Epidemiology & Classification
Migraine is a highly prevalent, disabling neurologic disorder affecting ~1.04 billion people globally, with a female-to-male ratio of ~3:1 (Stewart et al., Lancet Neurol 2021). Peak incidence occurs between ages 25–55 years. According to the International Classification of Headache Disorders, 3rd Edition (ICHD-3), migraine is subdivided into:
- Migraine without aura (most common: ~70–90% of cases)
- Migraine with aura (~10–30%)
- Typical aura: Visual, sensory, speech/language, or motor symptoms
- Atypical aura (e.g., hemiplegic migraine, brainstem aura, prolonged/complicated aura)
The ICHD-3 explicitly rejects outdated terminology such as “typical” vs. “atypical” migraine in favor of precise diagnostic codes (e.g., 6.2 Hemiplegic Migraine, 6.1 Migraine with Brainstem Aura). This distinction is critical for accurate diagnosis and risk stratification.
Pathophysiology: Beyond Vascular Theory
The classical “vascular hypothesis” (transient vasoconstriction followed by vasodilatation) has been superseded by modern neurobiological models:
- Cortical spreading depression (CSD) is the electrophysiological substrate of aura, triggering wave-like neuronal depolarization and subsequent trigeminovascular activation.
- Trigemininal nerve terminals release CGRP, substance P, and other inflammatory mediators → neurogenic inflammation, mast cell degranulation, and sensitization of meningeal afferents (Eikermann et al., Nat Rev Neurol 2023).
- Central processing abnormalities in the brainstem and diencephalon contribute to symptom generation and photophobia/phonophobia.
Importantly: Migraine is not associated with acute structural brain injury. While long-term epidemiological studies suggest a small increased risk of white matter hyperintensities (especially in migraine with aura), these are non-specific and clinically insignificant in most patients (Schweiger et al., JAMA Neurol 2022). MRI/CT cannot visualize migraine pathology—this is not a diagnostic limitation but reflects its functional, neurophysiological basis.

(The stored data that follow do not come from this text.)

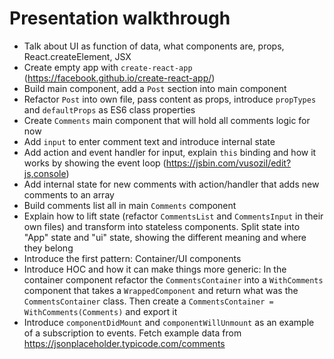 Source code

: # Presentation walkthrough

- Talk about UI as function of data, what components are, props, React.createElement, JSX
- Create empty app with `create-react-app` (https://facebook.github.io/create-react-app/)
- Build main component, add a `Post` section into main component
- Refactor `Post` into own file, pass content as props, introduce `propTypes` and `defaultProps` as ES6 class properties
- Create `Comments` main component that will hold all comments logic for now
- Add `input` to enter comment text and introduce internal state
- Add action and event handler for input, explain `this` binding and how it works by showing the event loop (https://jsbin.com/vusozil/edit?js,console)
- Add internal state for new comments with action/handler that adds new comments to an array
- Build comments list all in main `Comments` component
- Explain how to lift state (refactor `CommentsList` and `CommentsInput` in their own files) and transform into stateless components. Split state into "App" state and "ui" state, showing the different meaning and where they belong
- Introduce the first pattern: Container/UI components
- Introduce HOC and how it can make things more generic: In the container component refactor the `CommentsContainer` into a `WithComments` component that takes a `WrappedComponent` and return what was the `CommentsContainer` class. Then create a `CommentsContainer = WithComments(Comments)` and export it
- Introduce `componentDidMount` and `componentWillUnmount` as an example of a subscription to events. Fetch example data from https://jsonplaceholder.typicode.com/comments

Typical Migraine: ICHD-3 Diagnostic Criteria
Migraine Without Aura (ICHD-3 Code 1.1)
Requires ≥5 attacks fulfilling:
- Headache lasting 4–72 hours (untreated or inadequately treated)
- At least two of the following characteristics:
- Unilateral location
- Pulsating quality
- Moderate-to-severe intensity (functional impairment)
- Aggravation by or causing avoidance of routine physical activity
- During headache, ≥one of:
- Nausea and/or vomiting
- Photophobia and phonophobia
Migraine With Aura (ICHD-3 Code 2.1)
Requires ≥2 attacks with fully reversible aura symptoms indicating focal cortical or brainstem dysfunction:
| Domain | Symptoms | Duration |
|---|---|---|
| Visual | Positive (scintillations, scotoma) and/or negative (blurring, loss) | 5–60 min |
| Sensory | Paresthesiae (face/hand), tingling progressing over ≥5 min | 5–20 min |
| Speech/Language | Dysphasia (most common aura language deficit) | ≤60 min |
| Motor (only in hemiplegic migraine) | Weakness + aura features | Minutes to days |
Aura symptoms:
- Develop gradually over ≥5 minutes
- Last ≤60 minutes
- Are accompanied by headache within 60 minutes of aura onset (may start during aura)
Key Update (2023): The Simpson et al. study (Brain 2023) confirmed that aura symptoms rarely exceed 1 hour in duration—prolonged aura (>7 days) or motor weakness without hemiplegic migraine warrants rigorous exclusion of stroke, metabolic encephalopathy, or seizure disorders.
Atypical Migraine Phenotypes: When Mimicry Demands Vigilance
These presentations are high-yield red flags that commonly present to emergency departments and can be indistinguishable from acute ischemic/hemorrhagic stroke—particularly in patients <45 years (the “young stroke” cohort). ICHD-3 highlights two high-risk variants:
1. Hemiplegic Migraine (HM)
ICHD-3 Codes: Familial HM (6.2.1), Sporadic HM (6.2.2)
Diagnostic criteria:
- Fully reversible motor weakness + ≥1 aura symptom (visual/sensory/speech)
- At least 2 of: aura develops gradually >5 min, each aura symptom lasts <60 min, headache begins within 60 min of aura
- Motor weakness may persist for hours to days, sometimes mimicking stroke on exam.
Genetics: Mutations in CACNA1A (FHM1), ATP1A2 (FHM2), SCN1A (FHM3). Genetic testing is indicated in atypical/early-onset cases or with seizures/ataxia (Eising et al., Lancet Neurol 2024).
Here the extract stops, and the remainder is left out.